<<<<

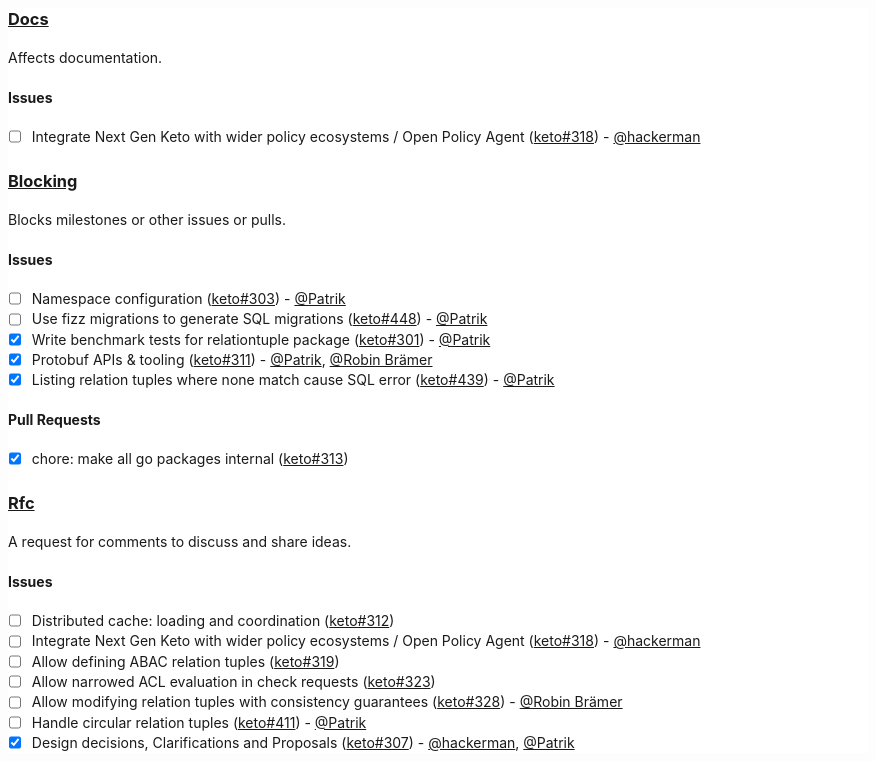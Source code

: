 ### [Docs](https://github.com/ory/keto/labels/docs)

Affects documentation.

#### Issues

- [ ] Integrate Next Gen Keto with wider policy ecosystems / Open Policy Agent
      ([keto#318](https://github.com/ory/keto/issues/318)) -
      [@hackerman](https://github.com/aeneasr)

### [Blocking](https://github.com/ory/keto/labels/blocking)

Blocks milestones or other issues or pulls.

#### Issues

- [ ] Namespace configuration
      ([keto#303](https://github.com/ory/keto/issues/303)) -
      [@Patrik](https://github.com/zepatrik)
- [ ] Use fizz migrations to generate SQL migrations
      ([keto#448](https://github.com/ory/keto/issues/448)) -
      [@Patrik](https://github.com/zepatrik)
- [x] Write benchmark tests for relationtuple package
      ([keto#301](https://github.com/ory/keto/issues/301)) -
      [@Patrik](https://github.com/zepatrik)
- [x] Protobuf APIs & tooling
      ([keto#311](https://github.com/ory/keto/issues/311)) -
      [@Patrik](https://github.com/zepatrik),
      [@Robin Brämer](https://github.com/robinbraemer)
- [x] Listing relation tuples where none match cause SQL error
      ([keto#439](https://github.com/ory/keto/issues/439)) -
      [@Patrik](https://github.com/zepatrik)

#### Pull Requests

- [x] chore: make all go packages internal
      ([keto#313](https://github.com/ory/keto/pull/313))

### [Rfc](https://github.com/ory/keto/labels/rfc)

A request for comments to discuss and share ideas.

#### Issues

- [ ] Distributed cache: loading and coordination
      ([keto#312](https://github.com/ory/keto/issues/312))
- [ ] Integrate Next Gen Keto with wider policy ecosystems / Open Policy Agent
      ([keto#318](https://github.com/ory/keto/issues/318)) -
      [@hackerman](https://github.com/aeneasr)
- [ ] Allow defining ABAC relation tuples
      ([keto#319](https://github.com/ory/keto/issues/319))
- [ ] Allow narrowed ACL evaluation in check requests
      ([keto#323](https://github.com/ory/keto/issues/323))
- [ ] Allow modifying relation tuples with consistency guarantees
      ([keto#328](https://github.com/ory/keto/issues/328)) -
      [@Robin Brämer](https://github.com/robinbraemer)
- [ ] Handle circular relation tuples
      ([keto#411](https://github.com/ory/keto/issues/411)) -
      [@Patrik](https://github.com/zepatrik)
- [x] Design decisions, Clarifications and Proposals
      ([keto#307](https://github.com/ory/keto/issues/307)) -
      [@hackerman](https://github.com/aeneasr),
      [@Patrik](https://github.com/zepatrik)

>>>>

Pictures stay out; the entries above are to be output exactly as given.

Source code

: ### [Docs](https://github.com/ory/keto/labels/docs)

Affects documentation.

#### Issues

- [ ] Integrate Next Gen Keto with wider policy ecosystems / Open Policy Agent
      ([keto#318](https://github.com/ory/keto/issues/318)) -
      [@hackerman](https://github.com/aeneasr)

### [Blocking](https://github.com/ory/keto/labels/blocking)

Blocks milestones or other issues or pulls.

#### Issues

- [ ] Namespace configuration
      ([keto#303](https://github.com/ory/keto/issues/303)) -
      [@Patrik](https://github.com/zepatrik)
- [ ] Use fizz migrations to generate SQL migrations
      ([keto#448](https://github.com/ory/keto/issues/448)) -
      [@Patrik](https://github.com/zepatrik)
- [x] Write benchmark tests for relationtuple package
      ([keto#301](https://github.com/ory/keto/issues/301)) -
      [@Patrik](https://github.com/zepatrik)
- [x] Protobuf APIs & tooling
      ([keto#311](https://github.com/ory/keto/issues/311)) -
      [@Patrik](https://github.com/zepatrik),
      [@Robin Brämer](https://github.com/robinbraemer)
- [x] Listing relation tuples where none match cause SQL error
      ([keto#439](https://github.com/ory/keto/issues/439)) -
      [@Patrik](https://github.com/zepatrik)

#### Pull Requests

- [x] chore: make all go packages internal
      ([keto#313](https://github.com/ory/keto/pull/313))

### [Rfc](https://github.com/ory/keto/labels/rfc)

A request for comments to discuss and share ideas.

#### Issues

- [ ] Distributed cache: loading and coordination
      ([keto#312](https://github.com/ory/keto/issues/312))
- [ ] Integrate Next Gen Keto with wider policy ecosystems / Open Policy Agent
      ([keto#318](https://github.com/ory/keto/issues/318)) -
      [@hackerman](https://github.com/aeneasr)
- [ ] Allow defining ABAC relation tuples
      ([keto#319](https://github.com/ory/keto/issues/319))
- [ ] Allow narrowed ACL evaluation in check requests
      ([keto#323](https://github.com/ory/keto/issues/323))
- [ ] Allow modifying relation tuples with consistency guarantees
      ([keto#328](https://github.com/ory/keto/issues/328)) -
      [@Robin Brämer](https://github.com/robinbraemer)
- [ ] Handle circular relation tuples
      ([keto#411](https://github.com/ory/keto/issues/411)) -
      [@Patrik](https://github.com/zepatrik)
- [x] Design decisions, Clarifications and Proposals
      ([keto#307](https://github.com/ory/keto/issues/307)) -
      [@hackerman](https://github.com/aeneasr),
      [@Patrik](https://github.com/zepatrik)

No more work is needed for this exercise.